• [LISTED RECORDS]:
--------------------------------

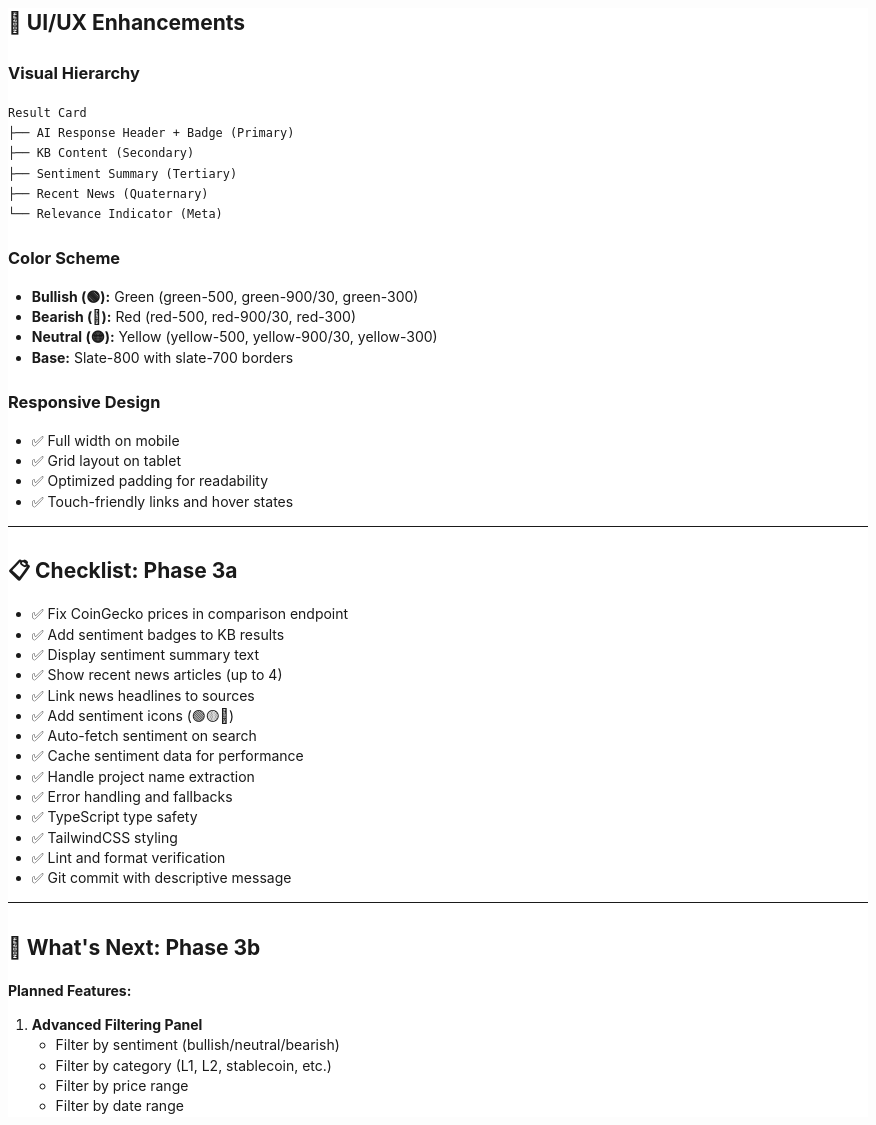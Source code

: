 
## 🎨 UI/UX Enhancements

### Visual Hierarchy
```
Result Card
├── AI Response Header + Badge (Primary)
├── KB Content (Secondary)
├── Sentiment Summary (Tertiary)
├── Recent News (Quaternary)
└── Relevance Indicator (Meta)
```

### Color Scheme
- **Bullish (🟢):** Green (green-500, green-900/30, green-300)
- **Bearish (🔴):** Red (red-500, red-900/30, red-300)
- **Neutral (🟡):** Yellow (yellow-500, yellow-900/30, yellow-300)
- **Base:** Slate-800 with slate-700 borders

### Responsive Design
- ✅ Full width on mobile
- ✅ Grid layout on tablet
- ✅ Optimized padding for readability
- ✅ Touch-friendly links and hover states

---

## 📋 Checklist: Phase 3a

- ✅ Fix CoinGecko prices in comparison endpoint
- ✅ Add sentiment badges to KB results
- ✅ Display sentiment summary text
- ✅ Show recent news articles (up to 4)
- ✅ Link news headlines to sources
- ✅ Add sentiment icons (🟢🟡🔴)
- ✅ Auto-fetch sentiment on search
- ✅ Cache sentiment data for performance
- ✅ Handle project name extraction
- ✅ Error handling and fallbacks
- ✅ TypeScript type safety
- ✅ TailwindCSS styling
- ✅ Lint and format verification
- ✅ Git commit with descriptive message

---

## 🚀 What's Next: Phase 3b

**Planned Features:**
1. **Advanced Filtering Panel**
   - Filter by sentiment (bullish/neutral/bearish)
   - Filter by category (L1, L2, stablecoin, etc.)
   - Filter by price range
   - Filter by date range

--------------------------------

• [WORK ITEM]:
Go through the material and copy out every line with "range" in it.

• [EXERCISE RESULT]:
   - Filter by price range
   - Filter by date range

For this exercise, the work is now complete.